┌────────

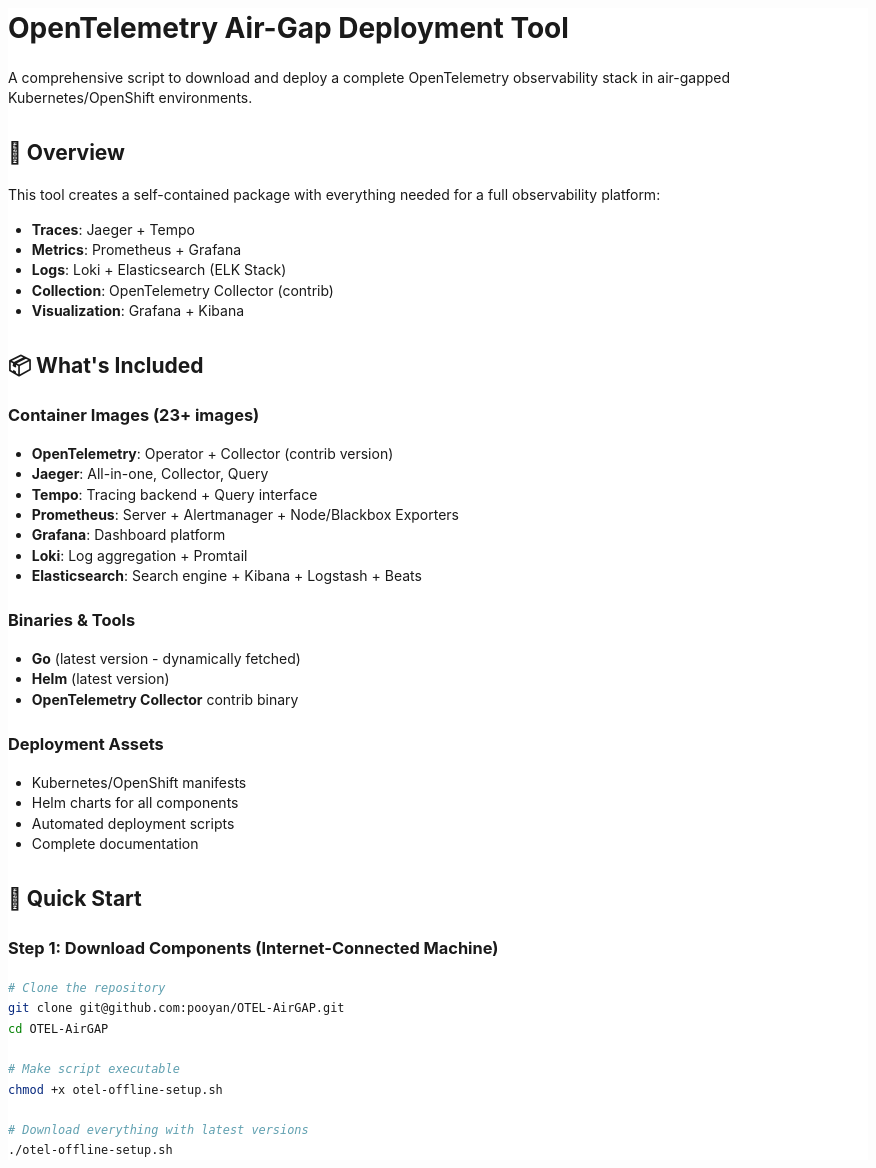 # OpenTelemetry Air-Gap Deployment Tool

A comprehensive script to download and deploy a complete OpenTelemetry observability stack in air-gapped Kubernetes/OpenShift environments.

## 🎯 Overview

This tool creates a self-contained package with everything needed for a full observability platform:
- **Traces**: Jaeger + Tempo
- **Metrics**: Prometheus + Grafana  
- **Logs**: Loki + Elasticsearch (ELK Stack)
- **Collection**: OpenTelemetry Collector (contrib)
- **Visualization**: Grafana + Kibana

## 📦 What's Included

### Container Images (23+ images)
- **OpenTelemetry**: Operator + Collector (contrib version)
- **Jaeger**: All-in-one, Collector, Query
- **Tempo**: Tracing backend + Query interface
- **Prometheus**: Server + Alertmanager + Node/Blackbox Exporters
- **Grafana**: Dashboard platform
- **Loki**: Log aggregation + Promtail
- **Elasticsearch**: Search engine + Kibana + Logstash + Beats

### Binaries & Tools
- **Go** (latest version - dynamically fetched)
- **Helm** (latest version)
- **OpenTelemetry Collector** contrib binary

### Deployment Assets
- Kubernetes/OpenShift manifests
- Helm charts for all components
- Automated deployment scripts
- Complete documentation

## 🚀 Quick Start

### Step 1: Download Components (Internet-Connected Machine)

```bash
# Clone the repository
git clone git@github.com:pooyan/OTEL-AirGAP.git
cd OTEL-AirGAP

# Make script executable
chmod +x otel-offline-setup.sh

# Download everything with latest versions
./otel-offline-setup.sh
```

└────────

> Task item
Your answer should copy the listing word for word, with no pictures in it.

> Solved problem
 # OpenTelemetry Air-Gap Deployment Tool

A comprehensive script to download and deploy a complete OpenTelemetry observability stack in air-gapped Kubernetes/OpenShift environments.

## 🎯 Overview

This tool creates a self-contained package with everything needed for a full observability platform:
- **Traces**: Jaeger + Tempo
- **Metrics**: Prometheus + Grafana  
- **Logs**: Loki + Elasticsearch (ELK Stack)
- **Collection**: OpenTelemetry Collector (contrib)
- **Visualization**: Grafana + Kibana

## 📦 What's Included

### Container Images (23+ images)
- **OpenTelemetry**: Operator + Collector (contrib version)
- **Jaeger**: All-in-one, Collector, Query
- **Tempo**: Tracing backend + Query interface
- **Prometheus**: Server + Alertmanager + Node/Blackbox Exporters
- **Grafana**: Dashboard platform
- **Loki**: Log aggregation + Promtail
- **Elasticsearch**: Search engine + Kibana + Logstash + Beats

### Binaries & Tools
- **Go** (latest version - dynamically fetched)
- **Helm** (latest version)
- **OpenTelemetry Collector** contrib binary

### Deployment Assets
- Kubernetes/OpenShift manifests
- Helm charts for all components
- Automated deployment scripts
- Complete documentation

## 🚀 Quick Start

### Step 1: Download Components (Internet-Connected Machine)

```bash
# Clone the repository
git clone git@github.com:pooyan/OTEL-AirGAP.git
cd OTEL-AirGAP

# Make script executable
chmod +x otel-offline-setup.sh

# Download everything with latest versions
./otel-offline-setup.sh
```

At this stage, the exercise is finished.